__WHAT THE EXERCISE ASKS__
What lines of the data below hold the string "interval"? Copy each one.

[DATA SUPPLIED — start]

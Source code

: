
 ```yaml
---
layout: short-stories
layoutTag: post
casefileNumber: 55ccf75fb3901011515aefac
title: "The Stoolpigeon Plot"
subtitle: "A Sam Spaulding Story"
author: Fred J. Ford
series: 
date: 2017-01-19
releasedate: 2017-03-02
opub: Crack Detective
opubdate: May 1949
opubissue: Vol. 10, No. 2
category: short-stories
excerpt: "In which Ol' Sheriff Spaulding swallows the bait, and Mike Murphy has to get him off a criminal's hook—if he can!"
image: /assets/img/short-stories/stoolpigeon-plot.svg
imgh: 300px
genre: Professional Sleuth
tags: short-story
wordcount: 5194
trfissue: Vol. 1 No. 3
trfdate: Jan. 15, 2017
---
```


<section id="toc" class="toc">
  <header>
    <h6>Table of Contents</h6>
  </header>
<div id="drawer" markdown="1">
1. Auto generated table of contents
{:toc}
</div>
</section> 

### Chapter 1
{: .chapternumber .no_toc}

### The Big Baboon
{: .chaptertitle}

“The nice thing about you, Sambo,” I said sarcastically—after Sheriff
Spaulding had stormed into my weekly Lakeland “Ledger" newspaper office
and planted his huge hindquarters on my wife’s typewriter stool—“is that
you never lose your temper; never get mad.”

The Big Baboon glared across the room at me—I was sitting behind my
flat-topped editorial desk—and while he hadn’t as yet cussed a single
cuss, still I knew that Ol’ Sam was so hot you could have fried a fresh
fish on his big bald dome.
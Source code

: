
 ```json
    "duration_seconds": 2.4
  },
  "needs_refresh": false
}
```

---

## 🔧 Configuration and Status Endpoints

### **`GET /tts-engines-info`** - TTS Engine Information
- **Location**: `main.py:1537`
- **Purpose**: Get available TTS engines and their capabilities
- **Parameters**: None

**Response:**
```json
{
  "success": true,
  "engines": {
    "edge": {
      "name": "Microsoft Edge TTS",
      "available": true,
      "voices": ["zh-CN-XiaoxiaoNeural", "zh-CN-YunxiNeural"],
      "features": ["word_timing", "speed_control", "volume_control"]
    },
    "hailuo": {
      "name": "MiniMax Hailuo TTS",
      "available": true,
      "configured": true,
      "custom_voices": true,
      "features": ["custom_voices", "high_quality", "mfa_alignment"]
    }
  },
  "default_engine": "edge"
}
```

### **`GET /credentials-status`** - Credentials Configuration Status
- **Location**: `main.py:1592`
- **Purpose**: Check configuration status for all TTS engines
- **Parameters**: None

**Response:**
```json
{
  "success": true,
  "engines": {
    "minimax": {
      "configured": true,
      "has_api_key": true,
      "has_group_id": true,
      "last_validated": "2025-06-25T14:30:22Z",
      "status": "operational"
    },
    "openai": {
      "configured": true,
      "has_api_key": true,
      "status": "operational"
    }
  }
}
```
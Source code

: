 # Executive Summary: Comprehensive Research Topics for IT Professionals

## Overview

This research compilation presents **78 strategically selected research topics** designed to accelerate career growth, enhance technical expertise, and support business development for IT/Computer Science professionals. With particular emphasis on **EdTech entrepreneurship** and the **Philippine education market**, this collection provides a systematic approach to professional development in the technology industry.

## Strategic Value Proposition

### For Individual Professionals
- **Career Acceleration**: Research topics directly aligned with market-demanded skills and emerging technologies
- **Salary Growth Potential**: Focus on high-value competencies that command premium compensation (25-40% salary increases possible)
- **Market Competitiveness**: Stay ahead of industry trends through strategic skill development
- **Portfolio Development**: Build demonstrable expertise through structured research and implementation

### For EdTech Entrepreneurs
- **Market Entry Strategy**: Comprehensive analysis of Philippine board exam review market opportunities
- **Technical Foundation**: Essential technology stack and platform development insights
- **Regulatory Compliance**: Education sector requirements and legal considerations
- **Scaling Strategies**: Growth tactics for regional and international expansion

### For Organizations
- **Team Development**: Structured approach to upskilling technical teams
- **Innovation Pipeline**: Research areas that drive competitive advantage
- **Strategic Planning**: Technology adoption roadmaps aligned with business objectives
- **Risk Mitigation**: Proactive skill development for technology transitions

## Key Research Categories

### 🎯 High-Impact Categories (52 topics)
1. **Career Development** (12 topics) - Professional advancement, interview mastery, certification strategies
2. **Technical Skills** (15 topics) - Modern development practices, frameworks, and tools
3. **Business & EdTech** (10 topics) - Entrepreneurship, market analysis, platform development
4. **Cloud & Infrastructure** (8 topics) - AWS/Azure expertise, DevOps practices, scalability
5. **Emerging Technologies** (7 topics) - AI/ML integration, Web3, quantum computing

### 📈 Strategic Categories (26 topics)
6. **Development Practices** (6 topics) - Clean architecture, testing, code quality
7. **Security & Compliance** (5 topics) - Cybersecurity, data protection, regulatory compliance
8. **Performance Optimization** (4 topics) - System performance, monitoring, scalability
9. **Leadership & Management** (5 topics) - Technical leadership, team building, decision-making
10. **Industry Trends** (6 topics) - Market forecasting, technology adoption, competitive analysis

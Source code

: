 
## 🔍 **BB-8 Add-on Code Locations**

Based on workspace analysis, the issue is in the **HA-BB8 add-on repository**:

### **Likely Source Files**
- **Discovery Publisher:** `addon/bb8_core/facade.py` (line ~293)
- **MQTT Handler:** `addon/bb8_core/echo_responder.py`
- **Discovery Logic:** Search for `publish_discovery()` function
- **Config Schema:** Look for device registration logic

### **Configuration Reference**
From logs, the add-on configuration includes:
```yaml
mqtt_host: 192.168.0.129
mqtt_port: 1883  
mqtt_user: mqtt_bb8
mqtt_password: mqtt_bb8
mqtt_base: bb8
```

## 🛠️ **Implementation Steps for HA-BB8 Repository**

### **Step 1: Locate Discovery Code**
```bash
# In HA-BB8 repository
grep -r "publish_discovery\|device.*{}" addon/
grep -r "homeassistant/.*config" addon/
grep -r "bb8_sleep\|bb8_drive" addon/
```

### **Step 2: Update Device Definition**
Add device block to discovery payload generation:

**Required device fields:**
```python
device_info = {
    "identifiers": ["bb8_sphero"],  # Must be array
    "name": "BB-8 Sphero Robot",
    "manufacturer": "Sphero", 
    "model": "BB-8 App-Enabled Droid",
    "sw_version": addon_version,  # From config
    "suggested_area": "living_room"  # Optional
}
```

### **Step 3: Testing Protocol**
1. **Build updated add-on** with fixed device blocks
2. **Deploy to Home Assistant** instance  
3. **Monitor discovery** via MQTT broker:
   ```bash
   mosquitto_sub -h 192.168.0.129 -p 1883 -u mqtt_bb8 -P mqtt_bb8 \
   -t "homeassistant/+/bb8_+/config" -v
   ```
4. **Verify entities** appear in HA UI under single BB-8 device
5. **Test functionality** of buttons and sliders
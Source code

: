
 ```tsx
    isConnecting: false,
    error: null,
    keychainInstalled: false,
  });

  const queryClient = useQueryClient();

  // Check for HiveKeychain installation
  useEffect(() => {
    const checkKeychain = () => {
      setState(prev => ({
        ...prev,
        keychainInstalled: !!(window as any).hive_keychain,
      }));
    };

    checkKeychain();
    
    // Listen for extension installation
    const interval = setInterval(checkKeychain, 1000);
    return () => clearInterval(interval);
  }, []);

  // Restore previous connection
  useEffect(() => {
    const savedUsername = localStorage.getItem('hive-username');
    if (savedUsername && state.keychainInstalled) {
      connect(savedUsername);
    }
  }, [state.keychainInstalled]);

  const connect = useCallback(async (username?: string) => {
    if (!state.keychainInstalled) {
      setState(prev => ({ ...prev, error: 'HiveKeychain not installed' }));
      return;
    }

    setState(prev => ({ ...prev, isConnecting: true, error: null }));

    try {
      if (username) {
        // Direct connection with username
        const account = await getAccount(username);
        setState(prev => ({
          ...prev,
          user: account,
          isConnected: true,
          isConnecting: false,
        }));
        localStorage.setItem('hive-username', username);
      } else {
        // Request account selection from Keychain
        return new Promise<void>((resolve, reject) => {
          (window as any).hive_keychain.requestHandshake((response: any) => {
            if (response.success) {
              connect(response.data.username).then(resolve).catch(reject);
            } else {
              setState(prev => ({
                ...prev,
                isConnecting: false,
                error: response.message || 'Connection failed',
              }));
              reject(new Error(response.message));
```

[DATA SUPPLIED — finish]

__EXERCISE SOLUTION__
    const interval = setInterval(checkKeychain, 1000);
    return () => clearInterval(interval);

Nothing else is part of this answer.